1 Department of Chemistry, Universidade Federal de Viçosa. 36570-900, Viçosa, Minas Gerais, Brazil.
2 Department of Plant Science, Universidade Federal de Viçosa, 36570-900, Viçosa, Minas Gerais, Brazil.
Appl Spectrosc. 2017 Aug;71(8):2001-2012. doi: 10.1177/0003702817704147. Epub 2017 Apr 28.
The building of multivariate calibration models using near-infrared spectroscopy (NIR) and partial least squares (PLS) to estimate the lignin content in different parts of sugarcane genotypes is presented. Laboratory analyses were performed to determine the lignin content using the Klason method. The independent variables were obtained from different materials: dry bagasse, bagasse-with-juice, leaf, and stalk. The NIR spectra in the range of 10 000-4000 cm were obtained directly for each material. The models were built using PLS regression, and different algorithms for variable selection were tested and compared: iPLS, biPLS, genetic algorithm (GA), and the ordered predictors selection method (OPS). The best models were obtained by feature selection with the OPS algorithm. The values of the root mean square error prediction (RMSEP), correlation of prediction ( R), and ratio of performance to deviation (RPD) were, respectively, for dry bagasse equal to 0.85, 0.97, and 2.87; for bagasse-with-juice equal to 0.65, 0.94, and 2.77; for leaf equal to 0.58, 0.96, and 2.56; for the middle stalk equal to 0.61, 0.95, and 3.24; and for the top stalk equal to 0.58, 0.96, and 2.34. The OPS algorithm selected fewer variables, with greater predictive capacity. All the models are reliable, with high accuracy for predicting lignin in sugarcane, and significantly reduce the time to perform the analysis, the cost and the chemical reagent consumption, thus optimizing the entire process. In general, the future application of these models will have a positive impact on the biofuels industry, where there is a need for rapid decision-making regarding clone production and genetic breeding program.

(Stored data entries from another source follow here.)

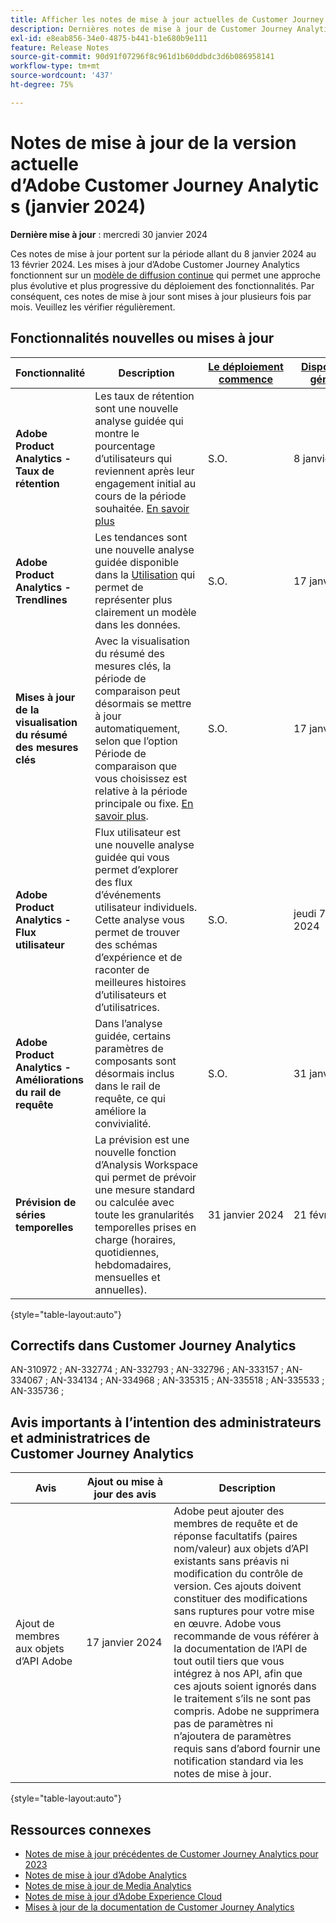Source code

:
```yaml
---
title: Afficher les notes de mise à jour actuelles de Customer Journey Analytics
description: Dernières notes de mise à jour de Customer Journey Analytics
exl-id: e8eab856-34e0-4875-b441-b1e680b9e111
feature: Release Notes
source-git-commit: 90d91f07296f8c961d1b60ddbdc3d6b086958141
workflow-type: tm+mt
source-wordcount: '437'
ht-degree: 75%

---
```


# Notes de mise à jour de la version actuelle d’Adobe Customer Journey Analytics (janvier 2024)

**Dernière mise à jour** : mercredi 30 janvier 2024

Ces notes de mise à jour portent sur la période allant du 8 janvier 2024 au 13 février 2024. Les mises à jour d’Adobe Customer Journey Analytics fonctionnent sur un [modèle de diffusion continue](releases.md) qui permet une approche plus évolutive et plus progressive du déploiement des fonctionnalités. Par conséquent, ces notes de mise à jour sont mises à jour plusieurs fois par mois. Veuillez les vérifier régulièrement.

## Fonctionnalités nouvelles ou mises à jour

| Fonctionnalité | Description | [Le déploiement commence](releases.md) | [Disponibilité générale](releases.md) |
| ----------- | ---------- | ------- | ---- |
| **Adobe Product Analytics - Taux de rétention** | Les taux de rétention sont une nouvelle analyse guidée qui montre le pourcentage d’utilisateurs qui reviennent après leur engagement initial au cours de la période souhaitée. [En savoir plus](../guided-analysis/types/retention-rates.md) | S.O. | 8 janvier 2024 |
| **Adobe Product Analytics - Trendlines** | Les tendances sont une nouvelle analyse guidée disponible dans la [Utilisation](/help/guided-analysis/types/usage.md) qui permet de représenter plus clairement un modèle dans les données. | S.O. | 17 janvier 2024 |
| **Mises à jour de la visualisation du résumé des mesures clés** | Avec la visualisation du résumé des mesures clés, la période de comparaison peut désormais se mettre à jour automatiquement, selon que l’option Période de comparaison que vous choisissez est relative à la période principale ou fixe. [En savoir plus](/help/analysis-workspace/visualizations/key-metric.md). | S.O. | 17 janvier 2024 |
| **Adobe Product Analytics - Flux utilisateur** | Flux utilisateur est une nouvelle analyse guidée qui vous permet d’explorer des flux d’événements utilisateur individuels. Cette analyse vous permet de trouver des schémas d’expérience et de raconter de meilleures histoires d’utilisateurs et d’utilisatrices. | S.O. | jeudi 7 février 2024 |
| **Adobe Product Analytics - Améliorations du rail de requête** | Dans l’analyse guidée, certains paramètres de composants sont désormais inclus dans le rail de requête, ce qui améliore la convivialité. | S.O. | 31 janvier 2024 |
| **Prévision de séries temporelles** | La prévision est une nouvelle fonction d’Analysis Workspace qui permet de prévoir une mesure standard ou calculée avec toute les granularités temporelles prises en charge (horaires, quotidiennes, hebdomadaires, mensuelles et annuelles). | 31 janvier 2024 | 21 février 2024 |

{style="table-layout:auto"}

## Correctifs dans Customer Journey Analytics

AN-310972 ; AN-332774 ; AN-332793 ; AN-332796 ; AN-333157 ; AN-334067 ; AN-334134 ; AN-334968 ; AN-335315 ; AN-335518 ; AN-335533 ; AN-335736 ;

## Avis importants à l’intention des administrateurs et administratrices de Customer Journey Analytics

| Avis | Ajout ou mise à jour des avis | Description |
| --- | --- | --- |
| Ajout de membres aux objets d’API Adobe | 17 janvier 2024 | Adobe peut ajouter des membres de requête et de réponse facultatifs (paires nom/valeur) aux objets d’API existants sans préavis ni modification du contrôle de version. Ces ajouts doivent constituer des modifications sans ruptures pour votre mise en œuvre. Adobe vous recommande de vous référer à la documentation de l’API de tout outil tiers que vous intégrez à nos API, afin que ces ajouts soient ignorés dans le traitement s’ils ne sont pas compris. Adobe ne supprimera pas de paramètres ni n’ajoutera de paramètres requis sans d’abord fournir une notification standard via les notes de mise à jour. |

{style="table-layout:auto"}

## Ressources connexes

* [Notes de mise à jour précédentes de Customer Journey Analytics pour 2023](/help/release-notes/2023.md)
* [Notes de mise à jour d’Adobe Analytics](https://experienceleague.adobe.com/docs/analytics/release-notes/latest.html?lang=fr)
* [Notes de mise à jour de Media Analytics](https://experienceleague.adobe.com/docs/media-analytics/using/additional-resources/release-notes.html?lang=fr)
* [Notes de mise à jour d’Adobe Experience Cloud](https://experienceleague.adobe.com/docs/release-notes/experience-cloud/current.html?lang=fr)
* [Mises à jour de la documentation de Customer Journey Analytics](/help/release-notes/doc-changes.md)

本文介绍了使用近红外光谱(NIR)和偏最小二乘法(PLS)构建多元校准模型,以估算不同甘蔗基因型中木质素含量的方法。通过 Klason 法进行实验室分析来确定木质素含量。自变量来自不同的材料:干蔗渣、蔗渣带汁、叶片和茎。在每个材料中直接获得了范围在 10,000-4000 cm 的 NIR 光谱。使用 PLS 回归构建模型,并测试和比较了不同的变量选择算法:iPLS、biPLS、遗传算法(GA)和有序预测器选择方法(OPS)。通过 OPS 算法的特征选择获得了最佳模型。干蔗渣的预测均方根误差(RMSEP)、预测相关系数(R)和偏差比(RPD)值分别为 0.85、0.97 和 2.87;蔗渣带汁的 RMSEP、R 和 RPD 值分别为 0.65、0.94 和 2.77;叶片的 RMSEP、R 和 RPD 值分别为 0.58、0.96 和 2.56;中茎的 RMSEP、R 和 RPD 值分别为 0.61、0.95 和 3.24;顶茎的 RMSEP、R 和 RPD 值分别为 0.58、0.96 和 2.34。OPS 算法选择的变量更少,具有更大的预测能力。所有模型都具有很高的可靠性,对甘蔗木质素的预测精度很高,并且显著减少了分析时间、成本和化学试剂消耗,从而优化了整个过程。总的来说,这些模型的未来应用将对生物燃料行业产生积极影响,因为需要快速决策关于克隆生产和遗传育种计划。